- _Directions for this task_:
Write every line of the material again exactly, with no pictures in the copy.

________________

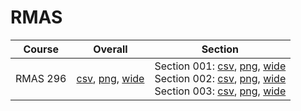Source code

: # RMAS

| Course | Overall | Section |
| ------ | ------- | ------- |
| RMAS 296 | [csv](https://github.com/UCSD-Historical-Enrollment-Data/2024Winter/blob/main/overall/RMAS%20296.csv), [png](https://raw.githubusercontent.com/UCSD-Historical-Enrollment-Data/2024Winter/main/plot_overall/RMAS%20296.png), [wide](https://raw.githubusercontent.com/UCSD-Historical-Enrollment-Data/2024Winter/main/plot_overall_wide/RMAS%20296.png) | Section 001: [csv](https://github.com/UCSD-Historical-Enrollment-Data/2024Winter/blob/main/section/RMAS%20296_001.csv), [png](https://raw.githubusercontent.com/UCSD-Historical-Enrollment-Data/2024Winter/main/plot_section/RMAS%20296_001.png), [wide](https://raw.githubusercontent.com/UCSD-Historical-Enrollment-Data/2024Winter/main/plot_section_wide/RMAS%20296_001.png)<br>Section 002: [csv](https://github.com/UCSD-Historical-Enrollment-Data/2024Winter/blob/main/section/RMAS%20296_002.csv), [png](https://raw.githubusercontent.com/UCSD-Historical-Enrollment-Data/2024Winter/main/plot_section/RMAS%20296_002.png), [wide](https://raw.githubusercontent.com/UCSD-Historical-Enrollment-Data/2024Winter/main/plot_section_wide/RMAS%20296_002.png)<br>Section 003: [csv](https://github.com/UCSD-Historical-Enrollment-Data/2024Winter/blob/main/section/RMAS%20296_003.csv), [png](https://raw.githubusercontent.com/UCSD-Historical-Enrollment-Data/2024Winter/main/plot_section/RMAS%20296_003.png), [wide](https://raw.githubusercontent.com/UCSD-Historical-Enrollment-Data/2024Winter/main/plot_section_wide/RMAS%20296_003.png) |
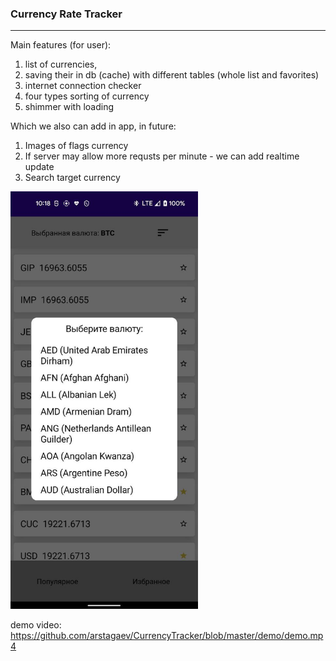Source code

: ### Currency Rate Tracker
---

Main features (for user):
1. list of currencies,
2. saving their in db (cache) with different tables (whole list and favorites)
3. internet connection checker
4. four types sorting of currency
5. shimmer with loading

Which we also can add in app, in future:
1. Images of flags currency
2. If server may allow more requsts per minute - we can add realtime update
3. Search target currency


<img src="https://github.com/arstagaev/CurrencyTracker/blob/master/demo/screenshoot.jpg" style="width:300px" />


demo video: https://github.com/arstagaev/CurrencyTracker/blob/master/demo/demo.mp4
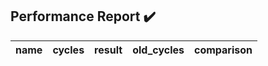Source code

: ## Performance Report :heavy_check_mark:
| name | cycles | result | old_cycles | comparison |
| ---- | ----: | ---- | ----: | ----: |

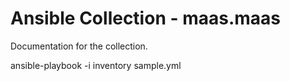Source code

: # Ansible Collection - maas.maas

Documentation for the collection.

ansible-playbook -i inventory sample.yml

________________

- _Your solution_:
Source code

: # RMAS

| Course | Overall | Section |
| ------ | ------- | ------- |
| RMAS 296 | [csv](https://github.com/UCSD-Historical-Enrollment-Data/2024Winter/blob/main/overall/RMAS%20296.csv), [png](https://raw.githubusercontent.com/UCSD-Historical-Enrollment-Data/2024Winter/main/plot_overall/RMAS%20296.png), [wide](https://raw.githubusercontent.com/UCSD-Historical-Enrollment-Data/2024Winter/main/plot_overall_wide/RMAS%20296.png) | Section 001: [csv](https://github.com/UCSD-Historical-Enrollment-Data/2024Winter/blob/main/section/RMAS%20296_001.csv), [png](https://raw.githubusercontent.com/UCSD-Historical-Enrollment-Data/2024Winter/main/plot_section/RMAS%20296_001.png), [wide](https://raw.githubusercontent.com/UCSD-Historical-Enrollment-Data/2024Winter/main/plot_section_wide/RMAS%20296_001.png)<br>Section 002: [csv](https://github.com/UCSD-Historical-Enrollment-Data/2024Winter/blob/main/section/RMAS%20296_002.csv), [png](https://raw.githubusercontent.com/UCSD-Historical-Enrollment-Data/2024Winter/main/plot_section/RMAS%20296_002.png), [wide](https://raw.githubusercontent.com/UCSD-Historical-Enrollment-Data/2024Winter/main/plot_section_wide/RMAS%20296_002.png)<br>Section 003: [csv](https://github.com/UCSD-Historical-Enrollment-Data/2024Winter/blob/main/section/RMAS%20296_003.csv), [png](https://raw.githubusercontent.com/UCSD-Historical-Enrollment-Data/2024Winter/main/plot_section/RMAS%20296_003.png), [wide](https://raw.githubusercontent.com/UCSD-Historical-Enrollment-Data/2024Winter/main/plot_section_wide/RMAS%20296_003.png) |
Source code

: ### Currency Rate Tracker
---

Main features (for user):
1. list of currencies,
2. saving their in db (cache) with different tables (whole list and favorites)
3. internet connection checker
4. four types sorting of currency
5. shimmer with loading

Which we also can add in app, in future:
1. Images of flags currency
2. If server may allow more requsts per minute - we can add realtime update
3. Search target currency


<img src="https://github.com/arstagaev/CurrencyTracker/blob/master/demo/screenshoot.jpg" style="width:300px" />


demo video: https://github.com/arstagaev/CurrencyTracker/blob/master/demo/demo.mp4
Source code

: ## Performance Report :heavy_check_mark:
| name | cycles | result | old_cycles | comparison |
| ---- | ----: | ---- | ----: | ----: |

Source code

: # Ansible Collection - maas.maas

Documentation for the collection.

ansible-playbook -i inventory sample.yml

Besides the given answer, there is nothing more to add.